= Exercise details =
What lines in the data hold the string "Point"? Show them.

= Records supplied =
· · · ·
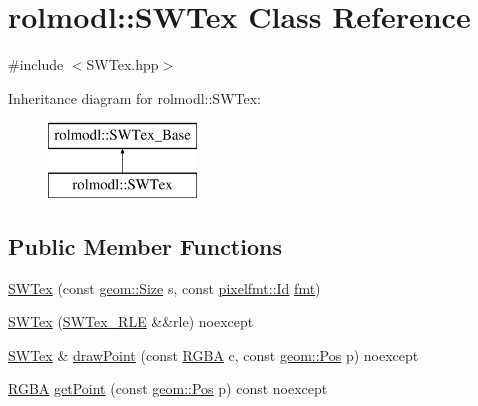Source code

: \hypertarget{classrolmodl_1_1_s_w_tex}{}\section{rolmodl\+::S\+W\+Tex Class Reference}
\label{classrolmodl_1_1_s_w_tex}


{\ttfamily \#include $<$S\+W\+Tex.\+hpp$>$}

Inheritance diagram for rolmodl\+::S\+W\+Tex\+:\begin{figure}[H]
\begin{center}
\leavevmode
\includegraphics[height=2.000000cm]{classrolmodl_1_1_s_w_tex}
\end{center}
\end{figure}
\subsection*{Public Member Functions}
\begin{DoxyCompactItemize}
\item 
\mbox{\hyperlink{classrolmodl_1_1_s_w_tex_afd16b16231887a2755c911c0148ae9d3}{S\+W\+Tex}} (const \mbox{\hyperlink{structrolmodl_1_1geom_1_1_size}{geom\+::\+Size}} s, const \mbox{\hyperlink{namespacerolmodl_1_1pixelfmt_a96282713e4465ba9211c8fd3a702b52b}{pixelfmt\+::\+Id}} \mbox{\hyperlink{classrolmodl_1_1_s_w_tex___base_a71436a7fc7e3be9c94d55e772ceb25fa}{fmt}})
\item 
\mbox{\hyperlink{classrolmodl_1_1_s_w_tex_a1e0e27ed5ac96783de7076e351d92806}{S\+W\+Tex}} (\mbox{\hyperlink{classrolmodl_1_1_s_w_tex___r_l_e}{S\+W\+Tex\+\_\+\+R\+LE}} \&\&rle) noexcept
\item 
\mbox{\hyperlink{classrolmodl_1_1_s_w_tex}{S\+W\+Tex}} \& \mbox{\hyperlink{classrolmodl_1_1_s_w_tex_abdd47f609baa71927b3d18ed673b68d5}{draw\+Point}} (const \mbox{\hyperlink{structrolmodl_1_1_r_g_b_a}{R\+G\+BA}} c, const \mbox{\hyperlink{structrolmodl_1_1geom_1_1_pos}{geom\+::\+Pos}} p) noexcept
\item 
\mbox{\hyperlink{structrolmodl_1_1_r_g_b_a}{R\+G\+BA}} \mbox{\hyperlink{classrolmodl_1_1_s_w_tex_ac0f74d111d9588d1ddfa76ace706967e}{get\+Point}} (const \mbox{\hyperlink{structrolmodl_1_1geom_1_1_pos}{geom\+::\+Pos}} p) const noexcept
\end{DoxyCompactItemize}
· · · ·
= Task result =
\mbox{\hyperlink{classrolmodl_1_1_s_w_tex}{S\+W\+Tex}} \& \mbox{\hyperlink{classrolmodl_1_1_s_w_tex_abdd47f609baa71927b3d18ed673b68d5}{draw\+Point}} (const \mbox{\hyperlink{structrolmodl_1_1_r_g_b_a}{R\+G\+BA}} c, const \mbox{\hyperlink{structrolmodl_1_1geom_1_1_pos}{geom\+::\+Pos}} p) noexcept
\mbox{\hyperlink{structrolmodl_1_1_r_g_b_a}{R\+G\+BA}} \mbox{\hyperlink{classrolmodl_1_1_s_w_tex_ac0f74d111d9588d1ddfa76ace706967e}{get\+Point}} (const \mbox{\hyperlink{structrolmodl_1_1geom_1_1_pos}{geom\+::\+Pos}} p) const noexcept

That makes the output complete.